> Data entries
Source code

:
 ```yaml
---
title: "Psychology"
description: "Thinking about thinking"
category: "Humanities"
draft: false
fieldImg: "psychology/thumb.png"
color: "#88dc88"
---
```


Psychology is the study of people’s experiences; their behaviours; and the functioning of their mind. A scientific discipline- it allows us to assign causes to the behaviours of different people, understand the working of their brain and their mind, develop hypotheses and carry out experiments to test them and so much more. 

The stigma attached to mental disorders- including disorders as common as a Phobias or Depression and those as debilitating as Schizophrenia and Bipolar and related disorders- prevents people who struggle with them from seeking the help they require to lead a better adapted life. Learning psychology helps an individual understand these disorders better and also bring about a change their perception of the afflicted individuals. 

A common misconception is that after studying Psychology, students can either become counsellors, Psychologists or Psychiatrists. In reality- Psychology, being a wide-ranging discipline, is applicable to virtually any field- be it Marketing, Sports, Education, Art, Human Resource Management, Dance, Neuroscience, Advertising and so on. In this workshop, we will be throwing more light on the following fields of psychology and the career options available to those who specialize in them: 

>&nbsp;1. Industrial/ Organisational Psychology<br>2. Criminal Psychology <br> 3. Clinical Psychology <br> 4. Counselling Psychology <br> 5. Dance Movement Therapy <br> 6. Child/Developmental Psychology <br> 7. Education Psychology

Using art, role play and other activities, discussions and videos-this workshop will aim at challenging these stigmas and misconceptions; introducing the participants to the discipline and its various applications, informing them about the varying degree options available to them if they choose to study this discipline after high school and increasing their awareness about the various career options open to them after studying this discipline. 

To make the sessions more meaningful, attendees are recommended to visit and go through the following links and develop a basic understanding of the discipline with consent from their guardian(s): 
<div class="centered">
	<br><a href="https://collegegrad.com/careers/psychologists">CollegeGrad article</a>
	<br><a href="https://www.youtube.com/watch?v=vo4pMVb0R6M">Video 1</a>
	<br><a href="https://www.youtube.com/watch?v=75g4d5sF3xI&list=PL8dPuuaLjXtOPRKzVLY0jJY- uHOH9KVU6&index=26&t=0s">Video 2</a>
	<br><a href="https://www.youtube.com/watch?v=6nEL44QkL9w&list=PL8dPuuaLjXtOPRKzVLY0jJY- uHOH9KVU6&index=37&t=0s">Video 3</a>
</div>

> What is being asked
Among the lines of the data, identify those with the word "list". Copy each of them.

> The answer
	<br><a href="https://www.youtube.com/watch?v=75g4d5sF3xI&list=PL8dPuuaLjXtOPRKzVLY0jJY- uHOH9KVU6&index=26&t=0s">Video 2</a>
	<br><a href="https://www.youtube.com/watch?v=6nEL44QkL9w&list=PL8dPuuaLjXtOPRKzVLY0jJY- uHOH9KVU6&index=37&t=0s">Video 3</a>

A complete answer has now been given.